(WHAT NEEDS TO BE DONE):
Report every line of the records beneath this task that holds the string "with".

*****

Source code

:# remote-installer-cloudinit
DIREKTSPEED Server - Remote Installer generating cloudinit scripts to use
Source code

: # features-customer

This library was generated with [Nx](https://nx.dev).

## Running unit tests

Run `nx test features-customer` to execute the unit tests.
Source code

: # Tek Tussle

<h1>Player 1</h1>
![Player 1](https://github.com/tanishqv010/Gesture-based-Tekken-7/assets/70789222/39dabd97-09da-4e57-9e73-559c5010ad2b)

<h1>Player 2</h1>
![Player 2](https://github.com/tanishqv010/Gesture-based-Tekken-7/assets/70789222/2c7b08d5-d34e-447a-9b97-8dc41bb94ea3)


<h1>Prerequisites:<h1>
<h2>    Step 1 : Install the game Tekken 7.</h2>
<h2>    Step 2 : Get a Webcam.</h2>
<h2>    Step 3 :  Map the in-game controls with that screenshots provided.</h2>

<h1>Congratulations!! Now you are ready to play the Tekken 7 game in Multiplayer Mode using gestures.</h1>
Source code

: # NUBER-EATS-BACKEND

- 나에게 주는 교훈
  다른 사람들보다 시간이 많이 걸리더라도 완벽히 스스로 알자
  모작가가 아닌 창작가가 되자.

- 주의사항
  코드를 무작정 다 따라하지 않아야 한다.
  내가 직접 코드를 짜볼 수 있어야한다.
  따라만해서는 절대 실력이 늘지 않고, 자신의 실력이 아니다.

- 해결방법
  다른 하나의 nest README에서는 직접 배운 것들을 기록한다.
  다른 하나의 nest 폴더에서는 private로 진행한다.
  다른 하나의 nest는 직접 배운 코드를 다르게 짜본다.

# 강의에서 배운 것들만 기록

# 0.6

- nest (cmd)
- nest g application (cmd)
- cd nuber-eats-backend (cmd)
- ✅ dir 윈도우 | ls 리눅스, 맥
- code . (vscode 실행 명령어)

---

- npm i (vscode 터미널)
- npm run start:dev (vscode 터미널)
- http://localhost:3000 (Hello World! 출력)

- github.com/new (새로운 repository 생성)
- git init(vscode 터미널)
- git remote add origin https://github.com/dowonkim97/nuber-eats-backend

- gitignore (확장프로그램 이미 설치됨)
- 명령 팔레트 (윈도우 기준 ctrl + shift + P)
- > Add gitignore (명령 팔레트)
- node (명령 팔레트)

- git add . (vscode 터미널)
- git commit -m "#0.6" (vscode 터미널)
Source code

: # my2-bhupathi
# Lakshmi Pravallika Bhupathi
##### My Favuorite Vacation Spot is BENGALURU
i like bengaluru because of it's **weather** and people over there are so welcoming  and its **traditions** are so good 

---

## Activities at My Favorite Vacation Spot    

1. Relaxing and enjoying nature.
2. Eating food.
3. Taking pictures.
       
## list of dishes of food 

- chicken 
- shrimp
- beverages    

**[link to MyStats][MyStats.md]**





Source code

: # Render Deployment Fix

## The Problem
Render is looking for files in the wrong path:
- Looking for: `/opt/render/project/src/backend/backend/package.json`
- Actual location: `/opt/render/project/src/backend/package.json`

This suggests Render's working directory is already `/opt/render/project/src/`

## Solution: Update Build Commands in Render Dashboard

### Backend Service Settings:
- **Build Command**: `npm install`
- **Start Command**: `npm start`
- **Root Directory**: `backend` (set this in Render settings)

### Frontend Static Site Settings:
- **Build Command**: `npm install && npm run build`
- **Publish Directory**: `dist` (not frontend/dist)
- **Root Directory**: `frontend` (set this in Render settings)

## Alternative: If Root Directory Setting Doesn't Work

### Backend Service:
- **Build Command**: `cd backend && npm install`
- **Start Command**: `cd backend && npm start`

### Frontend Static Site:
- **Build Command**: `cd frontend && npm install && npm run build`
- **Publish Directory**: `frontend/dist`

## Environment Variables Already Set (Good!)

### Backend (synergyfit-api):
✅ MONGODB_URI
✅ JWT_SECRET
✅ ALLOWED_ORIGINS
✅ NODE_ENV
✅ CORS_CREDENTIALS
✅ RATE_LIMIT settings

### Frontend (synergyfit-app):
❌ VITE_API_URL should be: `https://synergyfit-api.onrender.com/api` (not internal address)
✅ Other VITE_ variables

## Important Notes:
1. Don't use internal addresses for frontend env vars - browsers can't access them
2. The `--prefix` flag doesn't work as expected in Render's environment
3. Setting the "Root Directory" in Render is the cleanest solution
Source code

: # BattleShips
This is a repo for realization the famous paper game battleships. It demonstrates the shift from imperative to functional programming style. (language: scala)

*****

(RESPONSE):
This library was generated with [Nx](https://nx.dev).
<h2>    Step 3 :  Map the in-game controls with that screenshots provided.</h2>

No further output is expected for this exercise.